空気は音速未満の速度である場合は、ほぼ圧縮される事はありません。よって空気は逃げるように空間の広い方へと流れやすい。
※空気が当たるからドラッグなどの考えを捨て、気圧の変化そして正圧⇒負圧へ力の向きが発生すると考えると空力学は解りやすくなります。また、風がマシンに当たるのでは無くコース上にある空気にマシンが当たっていくと考えると良いでしょう。
フロアでのダウンフォース発生量比較
フロアでの気圧分布図、上が2019年ですが赤丸で囲った部分の負圧が減っています。フロアでの負圧の減少=ダウンフォースの減少ととらえる事が出来ます。
これはアウトウォッシュが無くなり、フロントタイヤの後方に発生するウェイクが、サイドポンツーンあたりに大きくかかり空気の流れを乱すからです。
マシン上面の流れと気圧分布図
アウトウォッシュの減少がよくわかる画像です。
フロントタイヤで発生したウェイクが、マシンに近づいているのがわかります。そしてリアウィング後方の負圧面積が大きくなっています。アウトウォッシュはドラッグ低減にも寄与しているんですね。
コーナリング中の空気の流れ
ここまではあくまで直線上の実験です。
F1マシンはコーナーを速く走る事でタイムを大きく改善します。よって、この実験では角度4°にて空気が当たった時も行っています。
気圧分布図:角度4°
角度4°にて進行するマシンは、イン側のフロントタイヤで発生するウェイクがマシンに大きくかかり、空気の流れを大きく乱しています。この実験ではタイヤの角度が変わっていない。

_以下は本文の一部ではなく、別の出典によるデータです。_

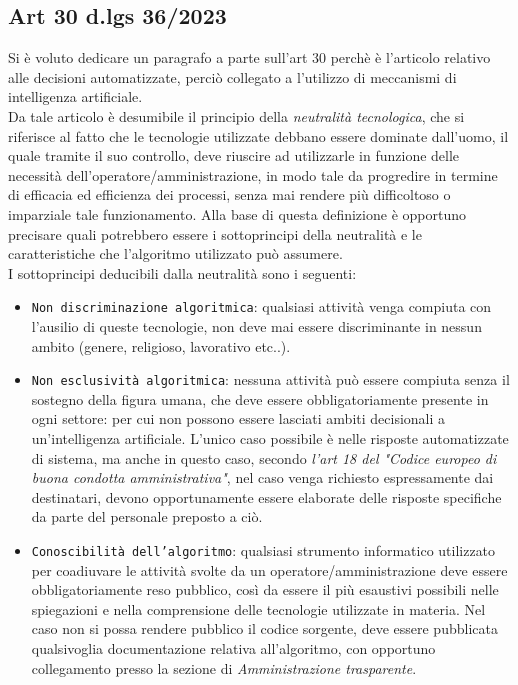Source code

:\documentclass{article}
\begin{document}
\subsection{Art 30 d.lgs 36/2023}
\begin{justify}
    Si è voluto dedicare un paragrafo a parte sull'art 30 perchè è l'articolo relativo alle decisioni automatizzate, perciò collegato a l'utilizzo di meccanismi di intelligenza artificiale.\\
    Da tale articolo è desumibile il principio della \textit{neutralità tecnologica}, che si riferisce al fatto che le tecnologie utilizzate debbano essere dominate dall'uomo, il quale tramite il suo controllo, deve riuscire ad utilizzarle in funzione delle necessità dell'operatore/amministrazione, in modo tale da progredire in termine di efficacia ed efficienza dei processi, senza mai rendere più  difficoltoso o imparziale tale funzionamento.
    Alla base di questa definizione è opportuno precisare quali potrebbero essere i sottoprincipi della neutralità e le caratteristiche che l'algoritmo utilizzato può assumere.\\
    I sottoprincipi deducibili dalla neutralità sono i seguenti:
    \begin{itemize}
        \item \texttt{Non discriminazione algoritmica}: qualsiasi attività venga compiuta con l'ausilio di queste tecnologie, non deve mai essere discriminante in nessun ambito (genere, religioso, lavorativo etc..).
        \item \texttt{Non esclusività algoritmica}: nessuna attività può essere compiuta senza il sostegno della figura umana, che deve essere obbligatoriamente presente in ogni settore: per cui non possono essere lasciati ambiti decisionali a un'intelligenza artificiale. L'unico caso possibile è nelle risposte automatizzate di sistema, ma anche in questo caso, secondo \textit{l'art 18 del "Codice europeo di buona condotta amministrativa"}, nel caso venga richiesto espressamente dai destinatari, devono opportunamente essere elaborate delle risposte specifiche da parte del personale preposto a ciò.
        \item \texttt{Conoscibilità dell'algoritmo}: qualsiasi strumento informatico utilizzato per coadiuvare le attività svolte da un operatore/amministrazione deve essere obbligatoriamente reso pubblico, così da essere il più esaustivi possibili nelle spiegazioni e nella comprensione delle tecnologie utilizzate in materia. Nel caso non si possa rendere pubblico il codice sorgente, deve essere pubblicata qualsivoglia documentazione relativa all'algoritmo, con opportuno collegamento presso la sezione di \textit{Amministrazione trasparente}.

\end{itemize}
\end{justify}
\end{document}
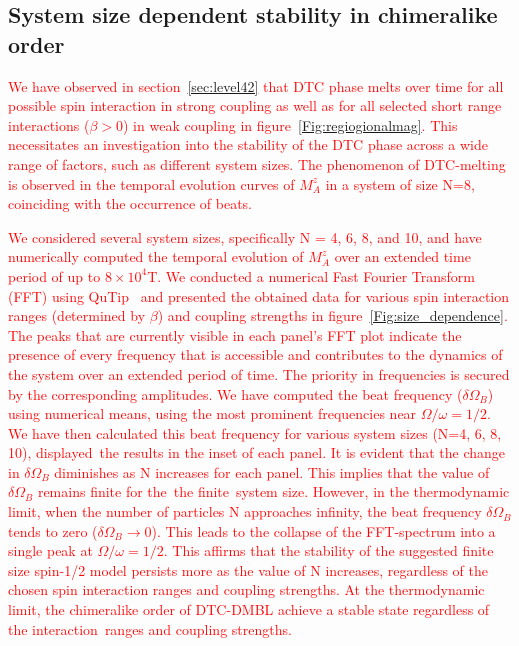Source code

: \documentclass[12pt]{iopart}
\newcommand{\red}[1]{\textcolor{red}{#1}}
\begin{document}
\subsection{\label{sec:level43} System size dependent stability in chimeralike order}
\red{We have observed in section~\ref{sec:level42} that DTC phase melts over time for all possible spin interaction in strong coupling as well as for all selected short range interactions ($\beta > 0$) in weak coupling in figure~\ref{Fig:regiogionalmag}. This necessitates  an investigation into the stability of the DTC phase across a wide range of factors, such as different system sizes. The phenomenon of DTC-melting is observed in the temporal evolution curves of $M^z_A$ in a system of size N=8, coinciding with the occurrence of beats. }

\red{We considered several system sizes, specifically N = 4, 6, 8, and 10, and have numerically computed the temporal evolution of $M^z_A$ over an extended time period of up to $8\times10^4$T. We conducted a numerical Fast Fourier Transform (FFT) using QuTip~\cite{Johansson2013} and presented the obtained data for various spin interaction ranges (determined by $\beta$) and coupling strengths in figure~\ref{Fig:size_dependence}. The peaks that are currently visible in each panel's FFT plot indicate the presence of every frequency that is accessible and contributes to the dynamics of the system over an extended period of time. The priority in frequencies is secured by the corresponding amplitudes. We have computed the beat frequency ($\delta\Omega_B$) using numerical means, using the most prominent frequencies near $\Omega/\omega = 1/2$. We have then calculated this beat frequency for various system sizes (N=4, 6, 8, 10), displayed the results in the inset of each panel. It is evident that the change in $\delta\Omega_B$ diminishes as N increases for each panel. This implies that the value of $\delta\Omega_B$ remains finite for the the finite system size. However, in the thermodynamic limit, when the number of particles N approaches infinity, the beat frequency $\delta\Omega_B$ tends to zero ($\delta\Omega_B\rightarrow 0$). This leads to the collapse of the FFT-spectrum into a single peak at $\Omega/\omega = 1/2$. This affirms that the stability of the suggested finite size spin-1/2 model persists more as the value of N increases, regardless of the chosen spin interaction ranges and coupling strengths. At the thermodynamic limit, the chimeralike order of DTC-DMBL achieve a stable state regardless of the interaction ranges and coupling strengths.}
\end{document}
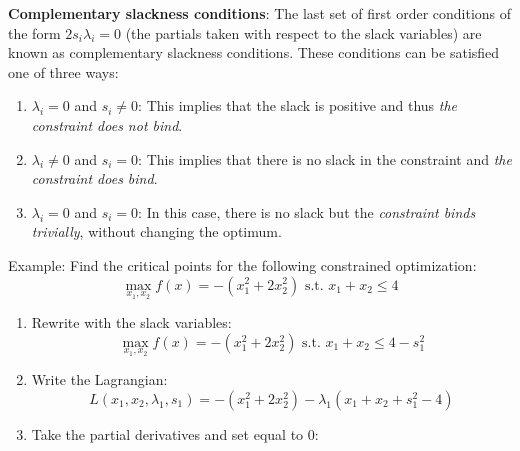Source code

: \documentclass[]{book}
\providecommand{\tightlist}{%
  \setlength{\itemsep}{0pt}\setlength{\parskip}{0pt}}
\theoremstyle{definition}
\theoremstyle{definition}
\theoremstyle{definition}
\theoremstyle{remark}
\begin{document}
\textbf{Complementary slackness conditions}: The last set of first order conditions of the form \(2s_i\lambda_i = 0\) (the partials taken with respect to the slack variables) are known as complementary slackness conditions. These conditions can be satisfied one of three ways:

\begin{enumerate}
\def\labelenumi{\arabic{enumi}.}
\tightlist
\item
  \(\lambda_i = 0\) and \(s_i \neq 0\): This implies that the slack is positive and thus \emph{the constraint does not bind}.
\item
  \(\lambda_i \neq 0\) and \(s_i = 0\): This implies that there is no slack in the constraint and \emph{the constraint does bind}.
\item
  \(\lambda_i = 0\) and \(s_i = 0\): In this case, there is no slack but the \emph{constraint binds trivially}, without changing the optimum.
\end{enumerate}

Example: Find the critical points for the following constrained optimization:
\[\max_{x_1,x_2} f(x) = -(x_1^2 + 2x_2^2) \text{ s.t. } x_1 + x_2 \le 4\]

\begin{enumerate}
\def\labelenumi{\arabic{enumi}.}
\item
  Rewrite with the slack variables:
  \[\max_{x_1,x_2} f(x) = -(x_1^2 + 2x_2^2) \text{ s.t. } x_1 + x_2 \le 4 - s_1^2\]
\item
  Write the Lagrangian:
  \[L(x_1,x_2,\lambda_1,s_1) = -(x_1^2 + 2x_2^2) - \lambda_1 (x_1 + x_2 + s_1^2 - 4)\]
\item
  Take the partial derivatives and set equal to 0:
\end{enumerate}
\end{document}
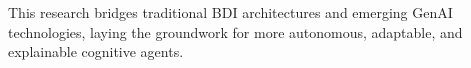 \documentclass[12pt,a4paper,openright,twoside]{book}
\begin{document}
This research bridges traditional \ac{BDI} architectures and emerging \ac{GenAI} technologies,
laying the groundwork for more autonomous, adaptable, and explainable cognitive agents.


\backmatter%
\printbibliography%
\end{document}
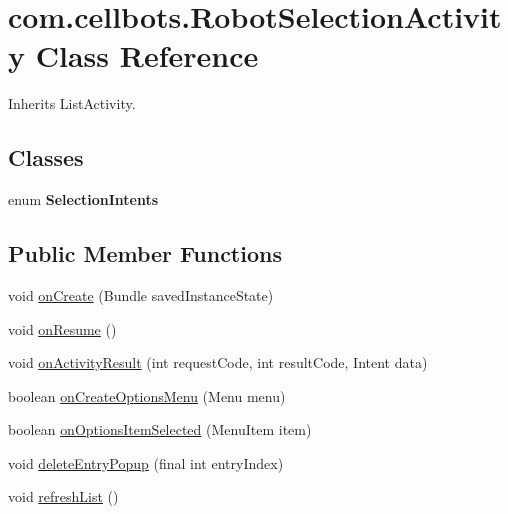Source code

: \hypertarget{classcom_1_1cellbots_1_1_robot_selection_activity}{\section{com.\-cellbots.\-Robot\-Selection\-Activity Class Reference}
\label{classcom_1_1cellbots_1_1_robot_selection_activity}
}


Inherits List\-Activity.

\subsection*{Classes}
\begin{DoxyCompactItemize}
\item 
enum {\bfseries Selection\-Intents}
\end{DoxyCompactItemize}
\subsection*{Public Member Functions}
\begin{DoxyCompactItemize}
\item 
void \hyperlink{classcom_1_1cellbots_1_1_robot_selection_activity_a1037c2eb33bfc99a317f6b2e33b6bd55}{on\-Create} (Bundle saved\-Instance\-State)
\item 
void \hyperlink{classcom_1_1cellbots_1_1_robot_selection_activity_ac19f74203932167c0e502ba4dd342ac6}{on\-Resume} ()
\item 
void \hyperlink{classcom_1_1cellbots_1_1_robot_selection_activity_a6d41283cdbe753eec825aca06e7b212c}{on\-Activity\-Result} (int request\-Code, int result\-Code, Intent data)
\item 
boolean \hyperlink{classcom_1_1cellbots_1_1_robot_selection_activity_a33835d19396cbbfc5bd997224cd97344}{on\-Create\-Options\-Menu} (Menu menu)
\item 
boolean \hyperlink{classcom_1_1cellbots_1_1_robot_selection_activity_a9b49f450988571aba3fc573f4a874b8a}{on\-Options\-Item\-Selected} (Menu\-Item item)
\item 
void \hyperlink{classcom_1_1cellbots_1_1_robot_selection_activity_a5424a8ce03ae1aa8c4c5080d629f98d6}{delete\-Entry\-Popup} (final int entry\-Index)
\item 
void \hyperlink{classcom_1_1cellbots_1_1_robot_selection_activity_aa302811ac73fdf13569038288d234b4c}{refresh\-List} ()
\end{DoxyCompactItemize}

タイヤに角度がついたらもっと影響が大きくなるだろう。
まとめ
アウトウォッシュの効果って凄かったんだなぁ、こうやって見えるとよく解りますね。フリーなんだろうけどCFDを使いこなすコアなF1ファンに感謝です。
この気圧分布図なんかを見てると、フロントウィングデザインがもたらす影響が何となく見えてきます。
とりあえず私が感じた事は、
- 翼端板側のフラップを低くすると多少のアウトウォッシュは発生
- フロントウィングのダウンフォース↘
- フロアでのダウンフォース↗
- マシン後方のドラッグ↘
こんな感じの図式になります。
こんな事を踏まえて、今後のマシンアップデートを追っていきたいと思います。
※以下追記:2019.3.29
フェラーリ式フロントウィング実験
翼端板側がフラップが低いバージョンの実験結果が、It will all come out in the washにて公開されました。
2018年よりは減っているがアウトウォッシュは発生している。
特に注目すべきは、マシン後方の負圧が2018年のように減っている点かもれない。これはベッテルがDRSのないアクセルオン区間でハミルトンに勝った事の裏付けになるかも。
また、速度域がより高速にシフトすればこちらの方が利点が大きくなるかもしれない。かといってメルセデスやレッドブルがこれを見逃すはずは無いわけで、翼端板端の上方部分を削っている事からも、良いとこ取りしたいようにも思われる。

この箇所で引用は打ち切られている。